The Repository Pattern

There are lots of possible ways that your app’s data can be stored. It could be local, remote, or both. The local copy could be in SQLite, XML files, JSON files, or other forms. The server could be using REST, GraphQL, gRPC, or something else.

And, on the whole, your UI should not care.

Your UI code has enough problems to deal with. Figuring out where the data comes from (to show the user) and where it goes (after getting input from the user) is more than it should have to bear.

That is where the repository pattern comes into play. In a nutshell: you design a single API that abstracts out all of the storage stuff. The repository implementation deals with all of the decision-making for where the data goes, what all has to get updated, what has to be refreshed from some remote source, and so on. The API just offers “give me X” and “here is an update to Y” and so on — the basic operations that the UI needs in order to function.

Therefore, in many respects, the repository pattern is not significantly different from any other abstraction that one might use. However, since data storage and retrieval is usually the reason why the app exists, it is important to give this pattern some thought.

What the Repository Does

A repository has a few key roles inside of your app.

Manages Data Storage

First and foremost, this is where you isolate all of the details of the data storage, including all the esoteric rules that your app may require (e.g., we have to update the catalog after midnight in the server’s time zone).

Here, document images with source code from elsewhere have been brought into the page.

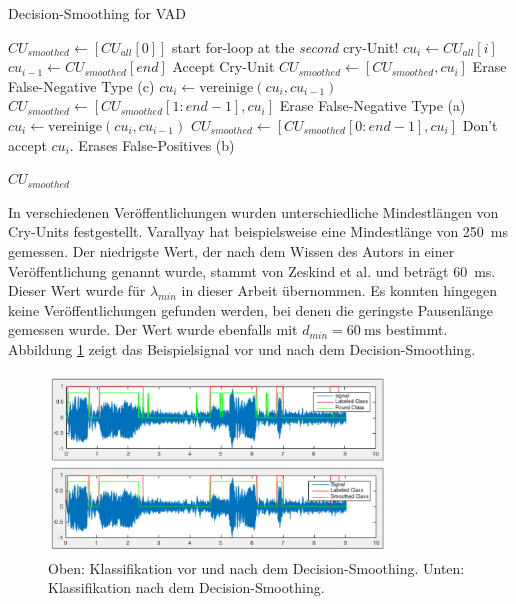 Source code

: \begin{algorithm}[h]
	\caption{Decision-Smoothing for VAD}
	\label{alg:decisionSmoothing}
	\begin{algorithmic}[1]
		\State $CU_{smoothed} \gets[CU_{all}[0]] $
		\State \Comment start for-loop at the \emph{second} cry-Unit!
			\State $cu_i \gets CU_{all}[i]$
			\State $cu_{i-1} \gets CU_{smoothed}[end]$
			\State \Comment Accept Cry-Unit
					\State $CU_{smoothed} \gets [CU_{smoothed}, cu_i] $
			\Else
					\State \Comment Erase False-Negative Type (c)
					\State $cu_i \gets \text{vereinige}(cu_i, cu_{i-1})$
					\State $CU_{smoothed} \gets [CU_{smoothed}[1:end-1], cu_i] $
			\EndIf
			\Else
			\State \Comment Erase False-Negative Type (a)
			\State $cu_i \gets \text{vereinige}(cu_i, cu_{i-1})$
			\State $CU_{smoothed} \gets [CU_{smoothed}[0:end-1], cu_i] $
			\Else
			\State \Comment Don't accept $cu_i$. Erases False-Positives (b)
			\EndIf
			\EndIf
		\EndFor
		
		\Return $CU_{smoothed}$
		\EndFunction
		
	\end{algorithmic}
\end{algorithm}

In verschiedenen Veröffentlichungen wurden unterschiedliche Mindestlängen von Cry-Units festgestellt. Varallyay \cite[S. 8]{cry_thesis} hat beispielsweise eine Mindestlänge von \SI{250}{\milli\second} gemessen. Der niedrigste Wert, der nach dem Wissen des Autors in einer Veröffentlichung genannt wurde, stammt von Zeskind et al. \cite[S. 325]{rythmic} und beträgt  \SI{60}{\milli\second}. Dieser Wert wurde für $\lambda_{min}$ in dieser Arbeit übernommen. Es konnten hingegen keine Veröffentlichungen gefunden werden, bei denen die geringste Pausenlänge gemessen wurde. Der Wert wurde ebenfalls mit $d_{min} = \SI{60}{\milli\second}$ bestimmt. Abbildung \ref{img:after-smoothing} zeigt das Beispielsignal vor und nach dem Decision-Smoothing. 

\begin{figure}[h]
	\centering
	\includegraphics[width=0.8\textwidth]{bilder/smoothing04.png}
	\caption{Oben: Klassifikation vor und nach dem Decision-Smoothing. Unten: Klassifikation nach dem Decision-Smoothing.}
	\label{img:after-smoothing}
\end{figure}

The repository is responsible for:

• Making any real-time requests of a server that may be necessary, to retrieve data that is not yet available locally
• Managing or directing any in-memory cache of that data
• Saving the data in a local persistent store, whether on a temporary or long-term basis
• Orchestrating any background data transfers that may be necessary (e.g., responding to push requests, periodically synchronizing with a server)

The details of this will vary widely from app to app. Some of those details may be dictated by business requirements. Some of those details may be dictated by the server team. Some of those details might be under your control. As a result, there is no single recipe for implementing a repository — all books like this can do is explain the role, illustrate some implementations, and provide general guidance.

Normalizes Model Objects

Your UI code probably will work best with a nice clean object model representing the data that the app needs to allow the user to see and manipulate.

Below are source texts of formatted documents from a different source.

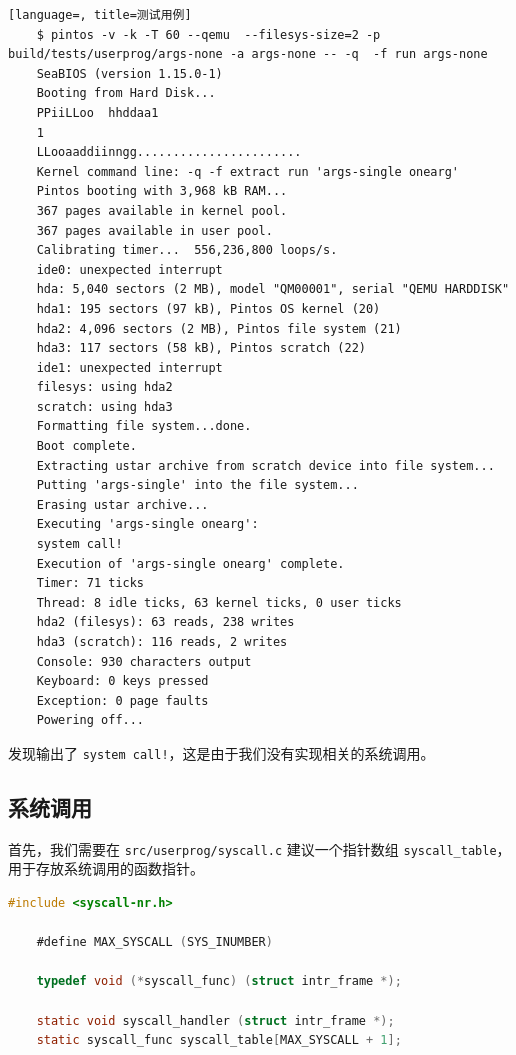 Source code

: \documentclass{article}
\begin{document}
\begin{lstlisting}[language=, title=测试用例]
    $ pintos -v -k -T 60 --qemu  --filesys-size=2 -p build/tests/userprog/args-none -a args-none -- -q  -f run args-none
    SeaBIOS (version 1.15.0-1)
    Booting from Hard Disk...
    PPiiLLoo  hhddaa1
    1
    LLooaaddiinngg.......................
    Kernel command line: -q -f extract run 'args-single onearg'
    Pintos booting with 3,968 kB RAM...
    367 pages available in kernel pool.
    367 pages available in user pool.
    Calibrating timer...  556,236,800 loops/s.
    ide0: unexpected interrupt
    hda: 5,040 sectors (2 MB), model "QM00001", serial "QEMU HARDDISK"
    hda1: 195 sectors (97 kB), Pintos OS kernel (20)
    hda2: 4,096 sectors (2 MB), Pintos file system (21)
    hda3: 117 sectors (58 kB), Pintos scratch (22)
    ide1: unexpected interrupt
    filesys: using hda2
    scratch: using hda3
    Formatting file system...done.
    Boot complete.
    Extracting ustar archive from scratch device into file system...
    Putting 'args-single' into the file system...
    Erasing ustar archive...
    Executing 'args-single onearg':
    system call!
    Execution of 'args-single onearg' complete.
    Timer: 71 ticks
    Thread: 8 idle ticks, 63 kernel ticks, 0 user ticks
    hda2 (filesys): 63 reads, 238 writes
    hda3 (scratch): 116 reads, 2 writes
    Console: 930 characters output
    Keyboard: 0 keys pressed
    Exception: 0 page faults
    Powering off...
\end{lstlisting}

发现输出了 \texttt{system call!}，这是由于我们没有实现相关的系统调用。

\subsection{系统调用}

首先，我们需要在 \texttt{src/userprog/syscall.c} 建议一个指针数组 \texttt{syscall\_table}，用于存放系统调用的函数指针。

\begin{lstlisting}[language=C, title=\texttt{src/userprog/syscall.c}]
    #include <syscall-nr.h>

    #define MAX_SYSCALL (SYS_INUMBER)
    
    typedef void (*syscall_func) (struct intr_frame *);
    
    static void syscall_handler (struct intr_frame *);
    static syscall_func syscall_table[MAX_SYSCALL + 1];
\end{lstlisting}
\end{document}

However, it is quite likely that you will not get a clean object model from the data storage code:

• Plain SQLite uses Cursor and ContentValues, which do not resemble business objects
• Object wrappers around SQLite like Room may impose their own limitations, such as Room’s approach for relations
• Web service APIs cannot model some data structures at all (e.g., M:N relations), requiring some amount of data conversion to craft the desired object model
• Some Web service APIs will have further limitations, because the developers of the Web service had a different vision at the time they created the Web service (e.g., older approaches, targeting other platforms)
• And so on

Your UI code should not have to deal with any of that.

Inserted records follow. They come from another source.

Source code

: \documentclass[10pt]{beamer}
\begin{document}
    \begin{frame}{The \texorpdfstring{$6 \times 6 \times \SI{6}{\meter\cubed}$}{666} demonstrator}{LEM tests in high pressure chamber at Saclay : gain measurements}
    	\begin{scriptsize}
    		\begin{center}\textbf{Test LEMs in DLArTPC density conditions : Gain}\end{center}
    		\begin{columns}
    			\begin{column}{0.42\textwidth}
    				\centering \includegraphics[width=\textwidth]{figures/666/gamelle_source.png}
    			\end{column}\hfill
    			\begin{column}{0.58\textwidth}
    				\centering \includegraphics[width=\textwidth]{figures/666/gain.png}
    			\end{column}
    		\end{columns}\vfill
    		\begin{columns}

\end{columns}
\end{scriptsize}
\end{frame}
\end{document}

So, another part of the repository is to normalize the data from the data storage into clean model objects that the UI code can consume. So, the repository gets to convert those Retrofit POJOs and those Room POJOs (neither of which may resemble the other) into some consistent POJOs that form the object model that the rest of the app uses.

Provides a Clean Reactive API

The UI code needs to be able to make generic requests for normalized data, with the repository handling all of the “dirty details” for making that happen.

At the same time, the UI code needs to have the patience to allow the repository to do its work. The responsiveness of the repository could range from microseconds to seconds, depending on a lot of environmental factors:

• Is the data that the UI wants in a memory cache? A disk cache?
• Do we have to perform a SQL request? How about a network call?
• Do we have to do several of these things, because the UI is seeking a big object graph, and our data storage options deal in smaller slices?

Here, “reactive” could mean RxJava, or possibly LiveData. It could be some form of event bus. It could be a callback system. What it has to be is asynchronous — the API exposed by the repository has to force the UI code to receive the data at some time in the future, not immediately.

Isolates Rest of App from Strategy Changes

You might be tempted to cut corners on the previous point, and have some APIs exposed by the repository that return immediately. So long as those APIs are set up to gracefully fail — such as returning null if the data is not cached in memory — that can be fine. However, in general, that is still not a good idea, for one simple reason: things change. Today, your implementation might support those real-time APIs. Tomorrow, your implementation might not, for any number of reasons:

• You elect to switch to some newer approach that simply lacks an equivalent to the in-memory cache that you are using
• You elect to switch to some newer approach that does not offer its own real-time API, and you need to “pass along” the reactive approach
• You jettison this particular cache because you keep running out of memory
• And so on

If you design a reactive API around a generalized object model, you should be able to change the implementation of the repository without requiring changes in the UI code. The only time that the UI code would change is if the data structure itself changes (e.g., new fields or objects added to the object model).